Literally no one is paying attention to him, because they’re all so happy to see Spider-Man and the two Venoms. Eventually, Deadpool interrupts: “I truly hate to break up the love-fest- half the reason I did this was hoping to be thrown a triumphant hero’s orgy on my return-”

“That is not a thing,” one of them says.

“Hercules swears it’s a thing. Anyway. Like I tried telling these three, I surrendered. On purpose.”

“To the Poisons?” Anne asks.

“Both times. I got myself Poisoned, so I could come back here and give you the skinny on them.”

“That’s a stupid plan,” Brock says.

“Your plan was to use Hannibal Lector in a symbiote, and hope he killed more of theirs than ours? But my plan’s stupid.”

“Hey,” Spider-Man says, “it sounds like we’re on the same side, and that everybody’s plan was stupid.”

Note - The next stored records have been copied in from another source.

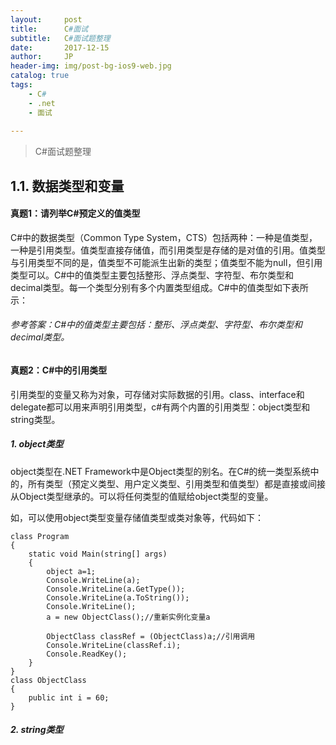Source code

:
 ```yaml
---
layout:     post
title:      C#面试
subtitle:   C#面试题整理
date:       2017-12-15
author:     JP
header-img: img/post-bg-ios9-web.jpg
catalog: true
tags:
    - C#
    - .net
    - 面试
    
---
```


>C#面试题整理


## 1.1. 数据类型和变量<br>
#### 真题1：请列举C#预定义的值类型 

C#中的数据类型（Common Type System，CTS）包括两种：一种是值类型，一种是引用类型。值类型直接存储值，而引用类型是存储的是对值的引用。值类型与引用类型不同的是，值类型不可能派生出新的类型；值类型不能为null，但引用类型可以。C#中的值类型主要包括整形、浮点类型、字符型、布尔类型和decimal类型。每一个类型分别有多个内置类型组成。C#中的值类型如下表所示：

###### 参考答案：C#中的值类型主要包括：整形、浮点类型、字符型、布尔类型和decimal类型。

#### 真题2：C#中的引用类型

引用类型的变量又称为对象，可存储对实际数据的引用。class、interface和delegate都可以用来声明引用类型，c#有两个内置的引用类型：object类型和string类型。

##### 1. object类型
object类型在.NET Framework中是Object类型的别名。在C#的统一类型系统中的，所有类型（预定义类型、用户定义类型、引用类型和值类型）都是直接或间接从Object类型继承的。可以将任何类型的值赋给object类型的变量。

如，可以使用object类型变量存储值类型或类对象等，代码如下：

  	class Program
    {
        static void Main(string[] args)
        {
            object a=1;
            Console.WriteLine(a);
            Console.WriteLine(a.GetType());
            Console.WriteLine(a.ToString());
            Console.WriteLine();
            a = new ObjectClass();//重新实例化变量a

            ObjectClass classRef = (ObjectClass)a;//引用调用
            Console.WriteLine(classRef.i);
            Console.ReadKey();
        }
    }
    class ObjectClass
    {
        public int i = 60;
    }
##### 2. string类型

Venom growls, but Deadpool laughs, before launching into what he learned. “First, I know where they put their headquarters.” Because it’s San Francisco, it would probably be cool to have it on Alcatraz, but there’s plenty of other historical options. “Second, I know who’s pulling the strings.” We show Poison Doom on his throne. “Third, I like being tied up, and I can feel my mind ‘poisoning’ even as we speak, so that was, retroactively, probably a smart call, and not just because it provides plausible deniability about how much I enjoy being tied up.”

One of them who would have a reason to know, asks, if they have their own Doom, why they would need Strange. “Because Victor Von Doom is a jack of all trades, but a master of none. He’s a technologist almost as good as Tony Stark. He’s a scientist second only to Reed Richards. And a sorcerer just behind Strange. He is the world’s biggest second banana, which is why he’s such a jerk. But they’ve got scores of magic-types, just no one of Strange’s caliber. Or maybe it’s just that the barrier he erected prevents any of them from opening a gate out.”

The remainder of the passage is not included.